▶ **Source texts of formatted documents**:
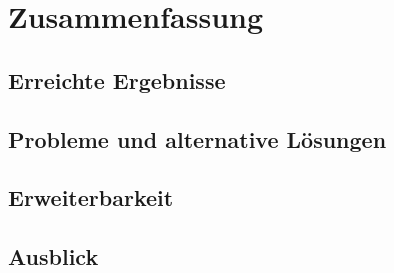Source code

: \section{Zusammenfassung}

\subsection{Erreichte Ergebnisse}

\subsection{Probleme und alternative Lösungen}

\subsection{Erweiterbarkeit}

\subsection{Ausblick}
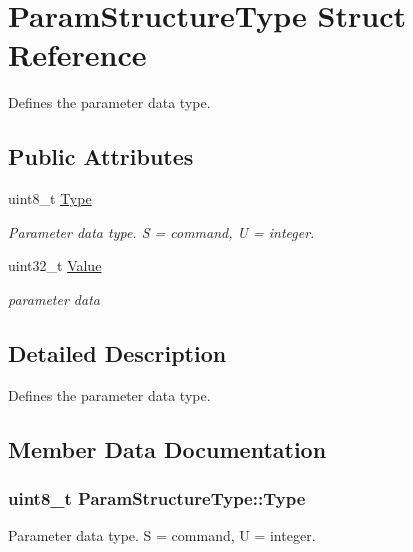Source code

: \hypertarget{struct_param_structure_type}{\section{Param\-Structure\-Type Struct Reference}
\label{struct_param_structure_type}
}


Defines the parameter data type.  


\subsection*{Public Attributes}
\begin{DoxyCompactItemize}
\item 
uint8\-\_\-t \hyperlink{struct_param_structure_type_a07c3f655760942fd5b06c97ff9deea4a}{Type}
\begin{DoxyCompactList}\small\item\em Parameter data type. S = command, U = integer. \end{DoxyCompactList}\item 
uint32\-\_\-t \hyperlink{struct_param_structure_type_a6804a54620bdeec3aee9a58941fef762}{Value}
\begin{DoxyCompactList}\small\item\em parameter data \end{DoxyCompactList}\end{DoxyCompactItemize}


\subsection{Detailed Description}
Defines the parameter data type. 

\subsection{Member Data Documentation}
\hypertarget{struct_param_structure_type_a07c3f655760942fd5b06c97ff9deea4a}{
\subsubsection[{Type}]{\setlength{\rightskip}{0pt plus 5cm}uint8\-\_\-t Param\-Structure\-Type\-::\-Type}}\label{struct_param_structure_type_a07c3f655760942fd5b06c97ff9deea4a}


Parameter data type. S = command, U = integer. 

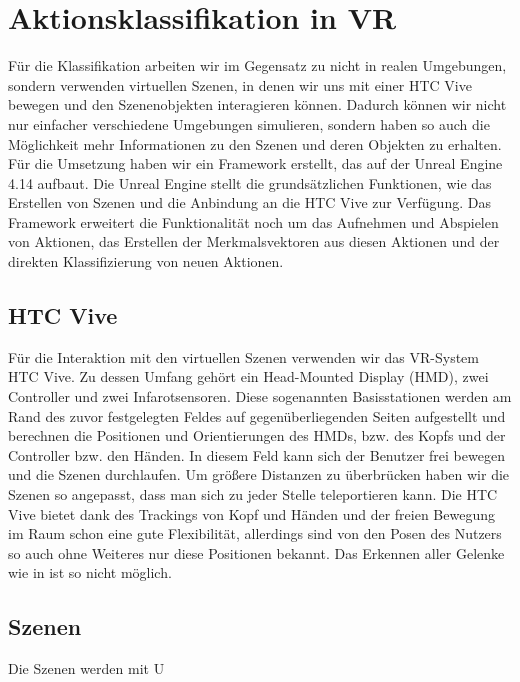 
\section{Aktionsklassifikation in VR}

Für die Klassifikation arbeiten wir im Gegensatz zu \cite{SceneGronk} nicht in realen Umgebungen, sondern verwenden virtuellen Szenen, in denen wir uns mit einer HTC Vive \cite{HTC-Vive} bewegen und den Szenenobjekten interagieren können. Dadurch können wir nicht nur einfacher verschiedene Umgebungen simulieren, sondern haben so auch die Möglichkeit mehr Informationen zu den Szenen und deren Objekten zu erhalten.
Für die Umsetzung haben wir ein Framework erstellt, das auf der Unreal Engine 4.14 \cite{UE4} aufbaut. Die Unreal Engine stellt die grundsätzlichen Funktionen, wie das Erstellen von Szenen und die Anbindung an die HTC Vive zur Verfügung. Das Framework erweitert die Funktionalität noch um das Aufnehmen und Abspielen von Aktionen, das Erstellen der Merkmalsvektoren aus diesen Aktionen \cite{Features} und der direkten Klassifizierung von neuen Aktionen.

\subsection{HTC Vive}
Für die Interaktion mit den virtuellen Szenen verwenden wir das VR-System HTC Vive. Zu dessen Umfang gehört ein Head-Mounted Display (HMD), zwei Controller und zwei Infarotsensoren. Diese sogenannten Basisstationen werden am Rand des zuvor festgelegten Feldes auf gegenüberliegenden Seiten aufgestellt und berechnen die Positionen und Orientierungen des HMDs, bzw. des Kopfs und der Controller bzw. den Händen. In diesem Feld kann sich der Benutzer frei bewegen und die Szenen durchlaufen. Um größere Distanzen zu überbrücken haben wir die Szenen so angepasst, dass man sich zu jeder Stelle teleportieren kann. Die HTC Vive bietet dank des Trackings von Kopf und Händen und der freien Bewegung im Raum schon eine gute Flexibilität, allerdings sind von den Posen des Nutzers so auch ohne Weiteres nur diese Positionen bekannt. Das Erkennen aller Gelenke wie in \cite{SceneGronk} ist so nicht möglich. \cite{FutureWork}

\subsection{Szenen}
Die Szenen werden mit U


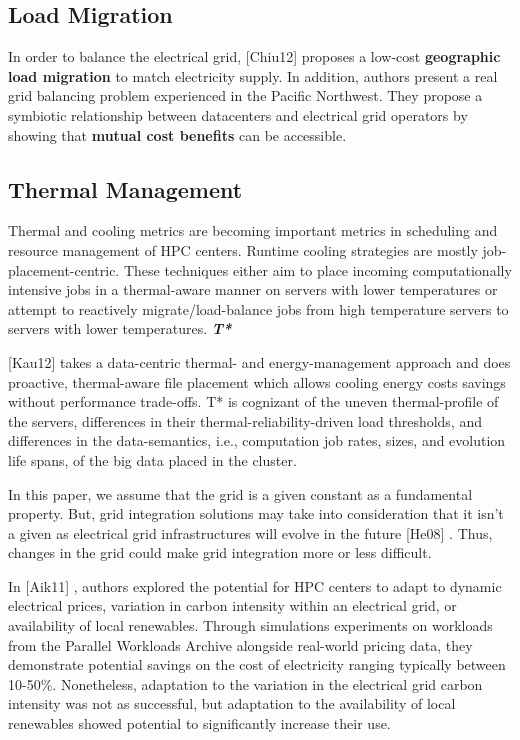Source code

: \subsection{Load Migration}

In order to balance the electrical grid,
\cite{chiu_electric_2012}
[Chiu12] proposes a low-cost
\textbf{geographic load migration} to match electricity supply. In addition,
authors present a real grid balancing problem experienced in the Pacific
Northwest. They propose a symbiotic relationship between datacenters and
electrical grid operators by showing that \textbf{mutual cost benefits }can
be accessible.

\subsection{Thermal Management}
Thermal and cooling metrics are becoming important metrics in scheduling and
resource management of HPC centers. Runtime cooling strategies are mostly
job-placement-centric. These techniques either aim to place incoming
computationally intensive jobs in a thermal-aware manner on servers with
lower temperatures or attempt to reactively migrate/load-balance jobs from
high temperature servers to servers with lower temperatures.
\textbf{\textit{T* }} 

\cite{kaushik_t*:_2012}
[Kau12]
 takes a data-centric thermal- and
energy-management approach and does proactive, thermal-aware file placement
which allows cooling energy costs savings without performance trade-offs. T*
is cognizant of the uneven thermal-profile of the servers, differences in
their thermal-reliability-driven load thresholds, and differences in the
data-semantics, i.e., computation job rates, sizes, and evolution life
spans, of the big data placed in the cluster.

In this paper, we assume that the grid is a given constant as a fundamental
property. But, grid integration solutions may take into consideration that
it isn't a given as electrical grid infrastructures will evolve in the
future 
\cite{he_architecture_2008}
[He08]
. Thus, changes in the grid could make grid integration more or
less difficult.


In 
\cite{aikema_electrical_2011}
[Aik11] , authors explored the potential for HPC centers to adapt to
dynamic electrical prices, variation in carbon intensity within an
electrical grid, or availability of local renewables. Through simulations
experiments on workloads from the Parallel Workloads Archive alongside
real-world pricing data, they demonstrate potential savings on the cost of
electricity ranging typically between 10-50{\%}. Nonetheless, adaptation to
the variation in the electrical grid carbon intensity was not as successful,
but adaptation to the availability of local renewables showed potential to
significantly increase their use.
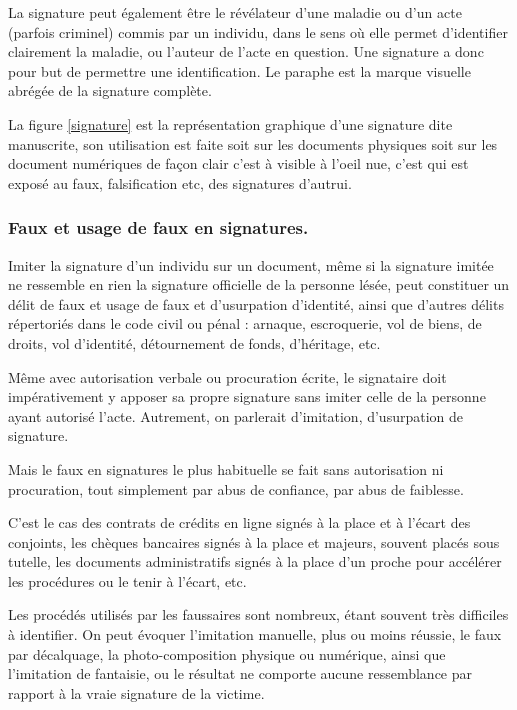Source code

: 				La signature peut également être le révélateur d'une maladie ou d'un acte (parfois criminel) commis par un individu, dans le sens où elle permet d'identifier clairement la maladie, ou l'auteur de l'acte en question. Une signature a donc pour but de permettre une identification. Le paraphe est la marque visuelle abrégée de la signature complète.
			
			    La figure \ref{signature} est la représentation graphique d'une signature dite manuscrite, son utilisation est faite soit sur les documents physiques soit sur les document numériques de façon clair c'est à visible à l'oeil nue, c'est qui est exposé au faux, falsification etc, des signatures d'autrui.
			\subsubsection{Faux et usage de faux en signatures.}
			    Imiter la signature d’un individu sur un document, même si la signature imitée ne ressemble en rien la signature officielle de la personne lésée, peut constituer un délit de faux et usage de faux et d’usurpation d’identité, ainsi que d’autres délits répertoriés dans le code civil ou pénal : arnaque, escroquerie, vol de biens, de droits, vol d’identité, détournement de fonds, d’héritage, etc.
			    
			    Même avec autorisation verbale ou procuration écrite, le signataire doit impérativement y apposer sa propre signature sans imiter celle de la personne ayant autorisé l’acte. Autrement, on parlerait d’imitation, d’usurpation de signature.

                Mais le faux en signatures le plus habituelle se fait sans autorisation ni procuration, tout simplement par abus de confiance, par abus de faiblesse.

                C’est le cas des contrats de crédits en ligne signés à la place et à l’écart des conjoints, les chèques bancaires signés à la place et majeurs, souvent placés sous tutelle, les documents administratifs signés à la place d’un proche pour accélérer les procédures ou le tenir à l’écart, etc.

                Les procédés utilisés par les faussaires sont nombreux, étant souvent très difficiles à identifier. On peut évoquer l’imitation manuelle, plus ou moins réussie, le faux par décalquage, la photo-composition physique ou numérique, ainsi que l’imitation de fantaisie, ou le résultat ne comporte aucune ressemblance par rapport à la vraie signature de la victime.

▶ **TASK REQUIREMENTS**:
Write out all the entries exactly, except for the pictures.

▶ **RESULT**:
Source code

: \section{Zusammenfassung}

\subsection{Erreichte Ergebnisse}

\subsection{Probleme und alternative Lösungen}

\subsection{Erweiterbarkeit}

\subsection{Ausblick}
Source code

: \hypertarget{struct_param_structure_type}{\section{Param\-Structure\-Type Struct Reference}
\label{struct_param_structure_type}
}


Defines the parameter data type.  


\subsection*{Public Attributes}
\begin{DoxyCompactItemize}
\item 
uint8\-\_\-t \hyperlink{struct_param_structure_type_a07c3f655760942fd5b06c97ff9deea4a}{Type}
\begin{DoxyCompactList}\small\item\em Parameter data type. S = command, U = integer. \end{DoxyCompactList}\item 
uint32\-\_\-t \hyperlink{struct_param_structure_type_a6804a54620bdeec3aee9a58941fef762}{Value}
\begin{DoxyCompactList}\small\item\em parameter data \end{DoxyCompactList}\end{DoxyCompactItemize}


\subsection{Detailed Description}
Defines the parameter data type. 

\subsection{Member Data Documentation}
\hypertarget{struct_param_structure_type_a07c3f655760942fd5b06c97ff9deea4a}{
\subsubsection[{Type}]{\setlength{\rightskip}{0pt plus 5cm}uint8\-\_\-t Param\-Structure\-Type\-::\-Type}}\label{struct_param_structure_type_a07c3f655760942fd5b06c97ff9deea4a}


Parameter data type. S = command, U = integer. 

\section{Aktionsklassifikation in VR}

Für die Klassifikation arbeiten wir im Gegensatz zu \cite{SceneGronk} nicht in realen Umgebungen, sondern verwenden virtuellen Szenen, in denen wir uns mit einer HTC Vive \cite{HTC-Vive} bewegen und den Szenenobjekten interagieren können. Dadurch können wir nicht nur einfacher verschiedene Umgebungen simulieren, sondern haben so auch die Möglichkeit mehr Informationen zu den Szenen und deren Objekten zu erhalten.
Für die Umsetzung haben wir ein Framework erstellt, das auf der Unreal Engine 4.14 \cite{UE4} aufbaut. Die Unreal Engine stellt die grundsätzlichen Funktionen, wie das Erstellen von Szenen und die Anbindung an die HTC Vive zur Verfügung. Das Framework erweitert die Funktionalität noch um das Aufnehmen und Abspielen von Aktionen, das Erstellen der Merkmalsvektoren aus diesen Aktionen \cite{Features} und der direkten Klassifizierung von neuen Aktionen.

\subsection{HTC Vive}
Für die Interaktion mit den virtuellen Szenen verwenden wir das VR-System HTC Vive. Zu dessen Umfang gehört ein Head-Mounted Display (HMD), zwei Controller und zwei Infarotsensoren. Diese sogenannten Basisstationen werden am Rand des zuvor festgelegten Feldes auf gegenüberliegenden Seiten aufgestellt und berechnen die Positionen und Orientierungen des HMDs, bzw. des Kopfs und der Controller bzw. den Händen. In diesem Feld kann sich der Benutzer frei bewegen und die Szenen durchlaufen. Um größere Distanzen zu überbrücken haben wir die Szenen so angepasst, dass man sich zu jeder Stelle teleportieren kann. Die HTC Vive bietet dank des Trackings von Kopf und Händen und der freien Bewegung im Raum schon eine gute Flexibilität, allerdings sind von den Posen des Nutzers so auch ohne Weiteres nur diese Positionen bekannt. Das Erkennen aller Gelenke wie in \cite{SceneGronk} ist so nicht möglich. \cite{FutureWork}

\subsection{Szenen}
Die Szenen werden mit U


Source code

: \subsection{Load Migration}

In order to balance the electrical grid,
\cite{chiu_electric_2012}
[Chiu12] proposes a low-cost
\textbf{geographic load migration} to match electricity supply. In addition,
authors present a real grid balancing problem experienced in the Pacific
Northwest. They propose a symbiotic relationship between datacenters and
electrical grid operators by showing that \textbf{mutual cost benefits }can
be accessible.

\subsection{Thermal Management}
Thermal and cooling metrics are becoming important metrics in scheduling and
resource management of HPC centers. Runtime cooling strategies are mostly
job-placement-centric. These techniques either aim to place incoming
computationally intensive jobs in a thermal-aware manner on servers with
lower temperatures or attempt to reactively migrate/load-balance jobs from
high temperature servers to servers with lower temperatures.
\textbf{\textit{T* }} 

\cite{kaushik_t*:_2012}
[Kau12]
 takes a data-centric thermal- and
energy-management approach and does proactive, thermal-aware file placement
which allows cooling energy costs savings without performance trade-offs. T*
is cognizant of the uneven thermal-profile of the servers, differences in
their thermal-reliability-driven load thresholds, and differences in the
data-semantics, i.e., computation job rates, sizes, and evolution life
spans, of the big data placed in the cluster.

In this paper, we assume that the grid is a given constant as a fundamental
property. But, grid integration solutions may take into consideration that
it isn't a given as electrical grid infrastructures will evolve in the
future 
\cite{he_architecture_2008}
[He08]
. Thus, changes in the grid could make grid integration more or
less difficult.


In 
\cite{aikema_electrical_2011}
[Aik11] , authors explored the potential for HPC centers to adapt to
dynamic electrical prices, variation in carbon intensity within an
electrical grid, or availability of local renewables. Through simulations
experiments on workloads from the Parallel Workloads Archive alongside
real-world pricing data, they demonstrate potential savings on the cost of
electricity ranging typically between 10-50{\%}. Nonetheless, adaptation to
the variation in the electrical grid carbon intensity was not as successful,
but adaptation to the availability of local renewables showed potential to
significantly increase their use.
Source code

: 				La signature peut également être le révélateur d'une maladie ou d'un acte (parfois criminel) commis par un individu, dans le sens où elle permet d'identifier clairement la maladie, ou l'auteur de l'acte en question. Une signature a donc pour but de permettre une identification. Le paraphe est la marque visuelle abrégée de la signature complète.
			
			    La figure \ref{signature} est la représentation graphique d'une signature dite manuscrite, son utilisation est faite soit sur les documents physiques soit sur les document numériques de façon clair c'est à visible à l'oeil nue, c'est qui est exposé au faux, falsification etc, des signatures d'autrui.
			\subsubsection{Faux et usage de faux en signatures.}
			    Imiter la signature d’un individu sur un document, même si la signature imitée ne ressemble en rien la signature officielle de la personne lésée, peut constituer un délit de faux et usage de faux et d’usurpation d’identité, ainsi que d’autres délits répertoriés dans le code civil ou pénal : arnaque, escroquerie, vol de biens, de droits, vol d’identité, détournement de fonds, d’héritage, etc.
			    
			    Même avec autorisation verbale ou procuration écrite, le signataire doit impérativement y apposer sa propre signature sans imiter celle de la personne ayant autorisé l’acte. Autrement, on parlerait d’imitation, d’usurpation de signature.

                Mais le faux en signatures le plus habituelle se fait sans autorisation ni procuration, tout simplement par abus de confiance, par abus de faiblesse.

                C’est le cas des contrats de crédits en ligne signés à la place et à l’écart des conjoints, les chèques bancaires signés à la place et majeurs, souvent placés sous tutelle, les documents administratifs signés à la place d’un proche pour accélérer les procédures ou le tenir à l’écart, etc.

                Les procédés utilisés par les faussaires sont nombreux, étant souvent très difficiles à identifier. On peut évoquer l’imitation manuelle, plus ou moins réussie, le faux par décalquage, la photo-composition physique ou numérique, ainsi que l’imitation de fantaisie, ou le résultat ne comporte aucune ressemblance par rapport à la vraie signature de la victime.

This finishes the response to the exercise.